Einige Jahre später besuchte der Medizinische Dienst der Krankenversicherung sie im Rahmen einer Nachuntersuchung. Es ging darum, ob die Erkrankte einen Anspruch auf Pflegesachleistungen hatte. Nach dem Besuch hob die Pflegekasse die Bewilligung der Pflegestufe I auf.
Sozialgericht gibt Klägerin recht
Als Begründung würde angeführt, dass die Pflegebedürftige frei gehend die Tür geöffnet und sich „flink bewegt“ hätte. Die Frau legte Widerspruch ein, doch die Pflegekasse blieb bei ihrer Einschätzung. Die Betroffene klagte vor dem Sozialgericht Hamburg. Dieses stimmte ihr zu und bezog sich dabei auf ein Gutachten, das ihre Einschränkungen bestätigte.
Berufung wird zurückgewiesen
Die Pflegekasse akzeptierte das Urteil nicht und ging beim Landessozialgericht Hamburg in Berufung. Dieses wies den Antrag einstimmig zurück. Das LSG begründete die Pflegebedürftigkeit mit demselben Gutachten wie die Instanz zuvor, äußerte sich aber umfangreicher zu der Entscheidung. So spreche es nicht gegen eine Pflegebedürftigkeit, wenn es den Betroffenen an einzelnen Tagen besser geht. Um das Streichen der Pflegestufe zu rechtfertigen, hätte die Pflegekasse umfangreicher ermitteln müssen.

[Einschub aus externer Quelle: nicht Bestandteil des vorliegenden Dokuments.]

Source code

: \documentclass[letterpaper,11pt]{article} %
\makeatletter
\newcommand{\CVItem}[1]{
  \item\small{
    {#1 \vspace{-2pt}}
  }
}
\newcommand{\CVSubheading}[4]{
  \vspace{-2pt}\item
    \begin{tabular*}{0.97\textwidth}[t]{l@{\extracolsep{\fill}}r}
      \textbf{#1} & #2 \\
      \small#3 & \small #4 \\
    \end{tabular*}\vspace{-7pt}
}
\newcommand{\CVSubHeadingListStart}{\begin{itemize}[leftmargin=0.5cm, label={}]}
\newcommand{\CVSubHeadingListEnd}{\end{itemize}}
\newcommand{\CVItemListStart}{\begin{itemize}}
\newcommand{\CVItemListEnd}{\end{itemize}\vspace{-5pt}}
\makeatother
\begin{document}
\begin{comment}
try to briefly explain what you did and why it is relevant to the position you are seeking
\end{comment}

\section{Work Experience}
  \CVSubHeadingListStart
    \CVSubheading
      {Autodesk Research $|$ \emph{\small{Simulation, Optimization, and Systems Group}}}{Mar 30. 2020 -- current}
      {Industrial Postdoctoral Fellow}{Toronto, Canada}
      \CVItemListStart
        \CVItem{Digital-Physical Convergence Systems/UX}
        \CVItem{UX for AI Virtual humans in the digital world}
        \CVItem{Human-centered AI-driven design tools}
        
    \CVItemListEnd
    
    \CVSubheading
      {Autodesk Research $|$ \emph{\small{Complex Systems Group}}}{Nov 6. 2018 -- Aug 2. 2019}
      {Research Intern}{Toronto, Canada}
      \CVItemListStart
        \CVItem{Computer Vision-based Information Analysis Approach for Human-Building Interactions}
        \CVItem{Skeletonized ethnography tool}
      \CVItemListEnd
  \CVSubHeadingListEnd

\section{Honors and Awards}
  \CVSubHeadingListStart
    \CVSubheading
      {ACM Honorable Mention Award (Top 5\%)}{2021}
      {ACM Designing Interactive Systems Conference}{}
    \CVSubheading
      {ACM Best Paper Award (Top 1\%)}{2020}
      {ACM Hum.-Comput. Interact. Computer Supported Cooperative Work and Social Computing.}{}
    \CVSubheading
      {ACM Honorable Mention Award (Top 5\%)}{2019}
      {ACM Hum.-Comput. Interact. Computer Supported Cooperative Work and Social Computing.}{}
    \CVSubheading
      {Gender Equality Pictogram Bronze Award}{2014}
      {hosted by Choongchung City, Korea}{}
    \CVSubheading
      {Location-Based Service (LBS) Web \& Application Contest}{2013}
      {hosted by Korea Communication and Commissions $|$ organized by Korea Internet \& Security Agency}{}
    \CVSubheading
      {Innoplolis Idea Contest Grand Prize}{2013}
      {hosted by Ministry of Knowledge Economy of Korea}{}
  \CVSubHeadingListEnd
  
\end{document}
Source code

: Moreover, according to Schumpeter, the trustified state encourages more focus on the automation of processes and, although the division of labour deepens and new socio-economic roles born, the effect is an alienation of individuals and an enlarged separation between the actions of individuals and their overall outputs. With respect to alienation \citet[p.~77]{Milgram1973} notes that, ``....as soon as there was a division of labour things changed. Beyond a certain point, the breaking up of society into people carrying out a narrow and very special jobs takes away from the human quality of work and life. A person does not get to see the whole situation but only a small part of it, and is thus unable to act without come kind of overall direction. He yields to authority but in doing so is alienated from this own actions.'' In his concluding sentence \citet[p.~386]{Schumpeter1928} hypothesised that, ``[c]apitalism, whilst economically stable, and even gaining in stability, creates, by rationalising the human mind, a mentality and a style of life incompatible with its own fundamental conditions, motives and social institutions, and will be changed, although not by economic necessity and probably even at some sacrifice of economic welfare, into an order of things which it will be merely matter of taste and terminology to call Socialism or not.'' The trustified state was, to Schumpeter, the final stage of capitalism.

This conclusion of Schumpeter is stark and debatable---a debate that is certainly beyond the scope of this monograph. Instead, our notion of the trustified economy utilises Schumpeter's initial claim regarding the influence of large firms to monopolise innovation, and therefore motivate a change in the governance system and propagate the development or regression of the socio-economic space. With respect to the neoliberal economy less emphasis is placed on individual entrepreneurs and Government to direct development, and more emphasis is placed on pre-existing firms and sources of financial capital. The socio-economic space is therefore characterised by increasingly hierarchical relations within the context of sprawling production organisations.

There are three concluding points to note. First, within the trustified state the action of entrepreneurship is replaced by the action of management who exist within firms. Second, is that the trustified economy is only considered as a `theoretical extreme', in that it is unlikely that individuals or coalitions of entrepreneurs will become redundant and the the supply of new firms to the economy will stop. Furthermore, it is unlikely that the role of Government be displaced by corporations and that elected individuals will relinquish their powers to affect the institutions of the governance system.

Die Pflegekasse achtet genau auf die Kosten
Der Medizinische Dienst der Krankenversicherung stattet Menschen, die Pflegeleistungen beanspruchen, Hausbesuche ab und prüft dabei die aktuelle Situation. Sie können dabei davon ausgehen, dass die Bewertung der Mediziner eher kritisch ist.
Es handelt sich hier nicht um ihren wohlwollenden Hausarzt, der sich vorsorglich lieber zu viel kümmert als zu wenig, sondern um Kosten, die Pflegekasse nur dann auf sich nimmt, wenn sie es muss, um sie im Zweifelsfall einzusparen.
Ohne dass Sie es vermuten, werden dann Handlungen und Aussagen von Ihnen, die Ihnen unverfänglich erscheinen, zum Anlass, Ihnen Pflegegelder zu streichen oder Ihre Pflegestufe abzuerkennen.
Verhalten bei Besuch des Medizinischen Dienstes
Unbedingt vermeiden müssen Sie ein Verhalten, das viele Menschen gegenüber Verwandten und Freunden an den Tag legen, die nach ihrem Wohlergehen fragen. Um Andere nicht zu belasten, aber auch, um uns subjektive Selbstständigkeit zu bewahren, beschwichtigen wir.
Erkrankte schämen sich manchmal sogar oder wollen höflich sein. Sie „reißen sich zusammen“ und bieten all ihre Kräfte auf, um zu funktionieren, wenn Besuch kommt.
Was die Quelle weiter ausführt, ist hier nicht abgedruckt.